With over 3,000 miles of coastline, you don’t even need a destination to enjoy a road trip in Michigan by motorcycle. Driving around our state provides plenty of diverse scenery, back roads, and dramatic vistas. While Michigan is a relatively flat Midwest state, the mitten offers a unique landscape dotted with quaint towns, long stretches of beach that appear out of nowhere, open farmland, and miles and miles of forested wilderness.
Touring Michigan on a motorcycle really is all about the journey, not the destination. You have to stop and take breaks more often than you would driving in a car, which allows you to get out and discover hidden gems. Everyone who rides has a favorite local route they take for an evening ride and a favorite destination or two that allows them to enjoy an afternoon on the bike, but sometimes you want to go a little further, explore a little more.
In celebration of May’s Motorcycle Awareness Month, here are some particularly nice drives to take if you are lucky enough to find yourself on two wheels:
The Sunrise Coast
From Bay City, take M-13 North to US 23 in Standish. Continue on US 23 for 200 miles. Highlights include pretty little resort towns, impressive beachfront houses, Ocqueoc Falls (outside Rogers City), dockside restaurants, and the tip of the mitt: Mackinaw City. It won’t be hard to understand why US 23 has been classified as a National Scenic Byway by the National Forest Service. This route was featured in two guide articles from 2014: Sunrise Coast I and Sunrise Coast II.
Tunnel of Trees
This stretch of road, frequently referred to as Michigan’s Tunnel of Trees, is only about 22 miles from M-119 from Harbor Springs to Cross Village, but it is one of the best rides in the state and is often mentioned in top ten lists of the best rides in the US. Two lanes and turns are what this road is all about.

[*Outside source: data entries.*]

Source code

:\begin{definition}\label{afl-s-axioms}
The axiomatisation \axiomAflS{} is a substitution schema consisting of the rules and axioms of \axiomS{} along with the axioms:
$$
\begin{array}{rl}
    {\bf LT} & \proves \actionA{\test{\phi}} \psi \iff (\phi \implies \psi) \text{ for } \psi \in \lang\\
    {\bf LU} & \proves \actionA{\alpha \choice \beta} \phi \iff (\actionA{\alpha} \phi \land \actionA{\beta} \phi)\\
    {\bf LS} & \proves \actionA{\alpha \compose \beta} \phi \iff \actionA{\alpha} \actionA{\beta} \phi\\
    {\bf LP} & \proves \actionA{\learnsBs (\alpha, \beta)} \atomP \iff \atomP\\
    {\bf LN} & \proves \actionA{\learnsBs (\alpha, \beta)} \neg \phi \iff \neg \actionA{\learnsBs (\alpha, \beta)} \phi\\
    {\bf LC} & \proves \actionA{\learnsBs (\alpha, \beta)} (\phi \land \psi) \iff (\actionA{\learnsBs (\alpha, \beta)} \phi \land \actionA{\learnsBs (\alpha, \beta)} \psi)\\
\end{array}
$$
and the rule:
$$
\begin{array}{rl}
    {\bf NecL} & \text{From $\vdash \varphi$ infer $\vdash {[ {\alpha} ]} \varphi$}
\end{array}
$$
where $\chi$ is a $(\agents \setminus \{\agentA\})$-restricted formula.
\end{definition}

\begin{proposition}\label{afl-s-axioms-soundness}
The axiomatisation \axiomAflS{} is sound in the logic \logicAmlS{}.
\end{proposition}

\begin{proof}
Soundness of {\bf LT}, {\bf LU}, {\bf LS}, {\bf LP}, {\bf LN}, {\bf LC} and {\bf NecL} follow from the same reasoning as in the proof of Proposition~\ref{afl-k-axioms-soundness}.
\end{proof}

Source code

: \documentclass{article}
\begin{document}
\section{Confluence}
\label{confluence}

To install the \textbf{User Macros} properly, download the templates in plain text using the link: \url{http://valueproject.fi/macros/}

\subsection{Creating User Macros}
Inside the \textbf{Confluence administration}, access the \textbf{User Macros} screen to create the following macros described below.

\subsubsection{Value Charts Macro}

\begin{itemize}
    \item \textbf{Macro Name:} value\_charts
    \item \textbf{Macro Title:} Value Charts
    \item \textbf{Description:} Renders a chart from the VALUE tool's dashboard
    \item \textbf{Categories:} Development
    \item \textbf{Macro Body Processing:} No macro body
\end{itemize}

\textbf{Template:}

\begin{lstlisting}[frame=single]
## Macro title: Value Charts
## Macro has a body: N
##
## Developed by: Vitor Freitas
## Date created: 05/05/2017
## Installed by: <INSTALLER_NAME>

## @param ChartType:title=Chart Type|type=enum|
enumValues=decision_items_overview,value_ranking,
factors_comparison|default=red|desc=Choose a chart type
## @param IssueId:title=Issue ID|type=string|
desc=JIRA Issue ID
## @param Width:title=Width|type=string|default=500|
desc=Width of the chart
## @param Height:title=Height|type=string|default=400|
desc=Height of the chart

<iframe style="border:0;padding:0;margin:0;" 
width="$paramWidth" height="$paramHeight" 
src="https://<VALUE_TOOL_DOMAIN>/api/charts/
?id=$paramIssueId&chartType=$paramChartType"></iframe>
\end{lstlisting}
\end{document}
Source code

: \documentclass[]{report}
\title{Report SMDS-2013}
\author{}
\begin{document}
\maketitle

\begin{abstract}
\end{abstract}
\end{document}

The canopy of trees completely covers the road, making this a popular destination in the fall.
Traverse City Area
The Traverse City area, including M-22, M-37, and US 31, is loaded with unique shops, restaurants, wineries, and breweries, and a motorcycle is a perfect way to enjoy touring all Leelanau and Old Mission peninsulas have to offer. M-22 skirts the shore of Lake Michigan around Leelanau Peninsula and makes up part of the Lake Michigan Circle Tour, US 31 will take you from the lakeshore into Traverse City and beyond, and M-37 runs out to the end of Old Mission Peninsula. Northern Michigan provides the most diverse elevation in the state, which contributes to the region’s fantastic wine and fruit culture, and provides the backdrop for spectacular riding.
Pictured Rocks National Lakeshore
Now that the interior road through Pictured Rocks National Lakeshore is paved, County Road H-58 through the Lakeshore is a great way to make your way through the park. You can stop at all the park’s highlights — Miner’s Castle, Miner’s Falls, 12 Mile Beach, Au Sable Light Station, Sable Falls — on the way out, and just put it in 5th gear all the way back. Plenty of sweeping curves and a few hills provide interest without too much handling to take away from the enjoyment of the ride.
This run stretches along M-203 North out of Houghton to US 41, North to Copper Harbor, and back along M-26. Riding the ridge of the Keweenaw Peninsula affords numerous views of forest-lined rocky shores. With elevation changes of up to 500 feet, this small rocky outpost peninsula of Michigan is fun to explore. The city of Houghton is a surprising find on the far end of the UP. From here you can explore the Porcupine Mountains or go north to Copper Harbor. Stop at the Jampot in Eagle Harbor, The Gay Bar in Gay, any one of the nine lighthouses or ten waterfalls, and dozens of ghost towns along the way.
Every city has “that road” that gets you out of town, has lots of curves, or leads to your favorite diner, watering hole, or scenic destination. Exploring Michigan on two wheels just means getting there is more than half the fun. Where will you be riding this season?